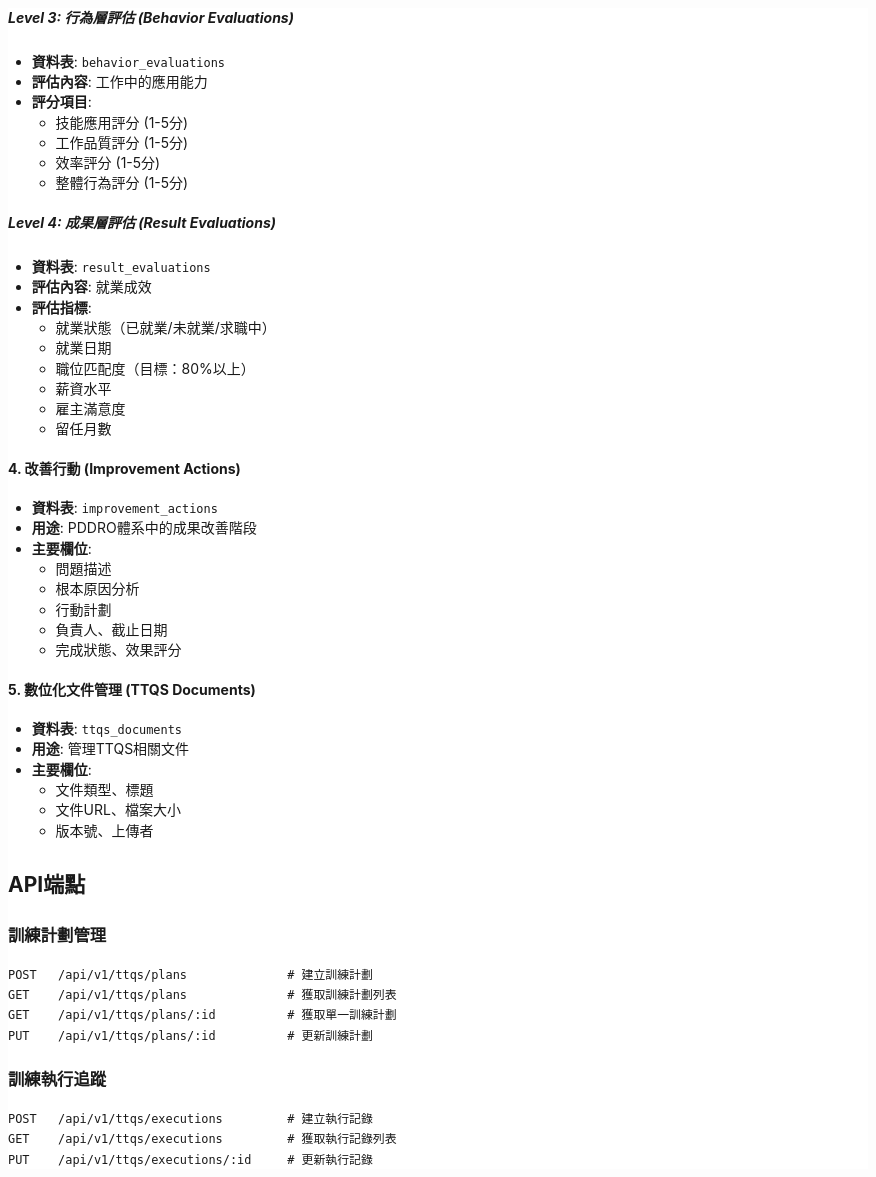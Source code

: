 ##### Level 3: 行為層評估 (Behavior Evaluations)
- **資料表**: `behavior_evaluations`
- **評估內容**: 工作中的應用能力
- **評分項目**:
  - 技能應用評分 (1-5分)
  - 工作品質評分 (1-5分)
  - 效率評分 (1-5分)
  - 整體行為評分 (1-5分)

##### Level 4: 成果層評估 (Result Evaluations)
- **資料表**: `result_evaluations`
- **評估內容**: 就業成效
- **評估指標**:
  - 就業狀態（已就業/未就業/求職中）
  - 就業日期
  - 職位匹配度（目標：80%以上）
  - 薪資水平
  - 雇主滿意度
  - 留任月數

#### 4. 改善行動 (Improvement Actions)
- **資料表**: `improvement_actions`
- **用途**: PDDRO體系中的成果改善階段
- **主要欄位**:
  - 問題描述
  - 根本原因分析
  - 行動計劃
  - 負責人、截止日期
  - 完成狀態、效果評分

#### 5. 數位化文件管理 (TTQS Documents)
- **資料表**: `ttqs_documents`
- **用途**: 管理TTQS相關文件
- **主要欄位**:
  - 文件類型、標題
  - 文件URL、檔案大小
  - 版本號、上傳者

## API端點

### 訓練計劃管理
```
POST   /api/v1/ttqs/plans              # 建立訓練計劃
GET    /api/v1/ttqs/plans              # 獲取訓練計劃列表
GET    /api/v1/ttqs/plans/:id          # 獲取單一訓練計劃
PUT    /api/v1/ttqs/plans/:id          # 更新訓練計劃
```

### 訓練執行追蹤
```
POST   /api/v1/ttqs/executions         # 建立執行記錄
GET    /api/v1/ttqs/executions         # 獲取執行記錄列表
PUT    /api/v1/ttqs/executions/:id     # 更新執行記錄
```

--

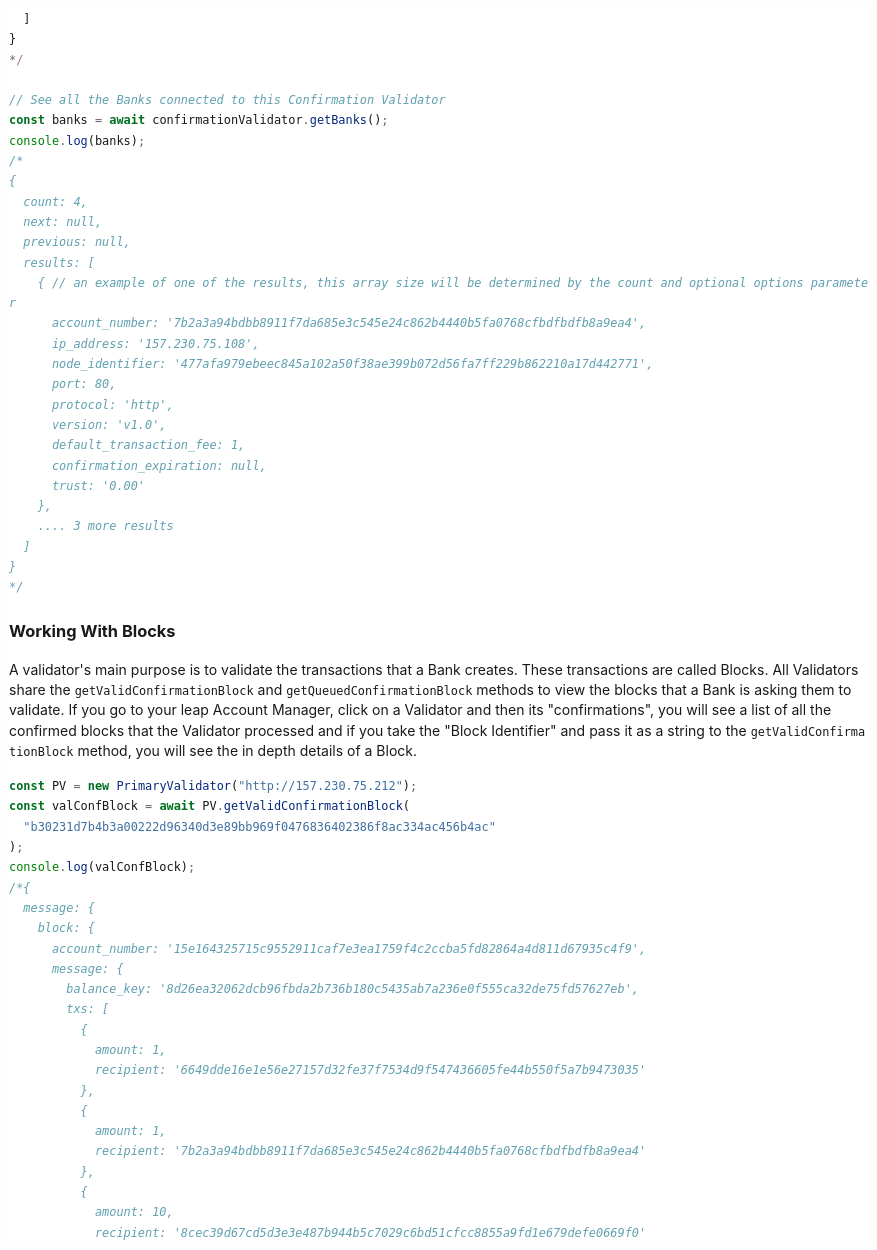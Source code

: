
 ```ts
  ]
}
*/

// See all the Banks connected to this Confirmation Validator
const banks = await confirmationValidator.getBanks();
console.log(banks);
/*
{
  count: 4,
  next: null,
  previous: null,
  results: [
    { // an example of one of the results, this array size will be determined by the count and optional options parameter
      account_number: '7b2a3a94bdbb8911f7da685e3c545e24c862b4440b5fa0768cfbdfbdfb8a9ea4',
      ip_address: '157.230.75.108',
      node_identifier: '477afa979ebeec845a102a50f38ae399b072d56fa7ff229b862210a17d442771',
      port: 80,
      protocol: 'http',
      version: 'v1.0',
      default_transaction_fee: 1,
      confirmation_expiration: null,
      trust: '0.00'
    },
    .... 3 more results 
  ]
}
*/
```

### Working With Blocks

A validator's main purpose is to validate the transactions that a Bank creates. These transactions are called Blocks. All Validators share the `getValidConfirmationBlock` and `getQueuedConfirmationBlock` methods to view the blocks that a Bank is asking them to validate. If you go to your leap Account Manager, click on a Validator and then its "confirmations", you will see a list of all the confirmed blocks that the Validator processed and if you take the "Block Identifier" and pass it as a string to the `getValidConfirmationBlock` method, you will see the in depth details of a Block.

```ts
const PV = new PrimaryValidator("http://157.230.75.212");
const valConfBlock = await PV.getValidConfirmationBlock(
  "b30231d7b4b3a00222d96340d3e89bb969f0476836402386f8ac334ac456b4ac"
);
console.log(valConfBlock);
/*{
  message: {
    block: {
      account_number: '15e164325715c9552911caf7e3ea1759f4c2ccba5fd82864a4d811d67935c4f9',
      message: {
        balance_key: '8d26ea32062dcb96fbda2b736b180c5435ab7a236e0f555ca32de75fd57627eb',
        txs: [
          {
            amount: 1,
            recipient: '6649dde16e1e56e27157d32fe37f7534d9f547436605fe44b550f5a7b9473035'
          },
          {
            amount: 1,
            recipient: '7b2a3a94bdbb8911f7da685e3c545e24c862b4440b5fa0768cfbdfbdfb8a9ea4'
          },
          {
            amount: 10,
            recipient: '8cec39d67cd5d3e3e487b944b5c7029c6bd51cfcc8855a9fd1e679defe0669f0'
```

▶ ASSIGNED TASK
Your answer should consist only of the count of lines in the data that contain "executions".

▶ WRITTEN SOLUTION
3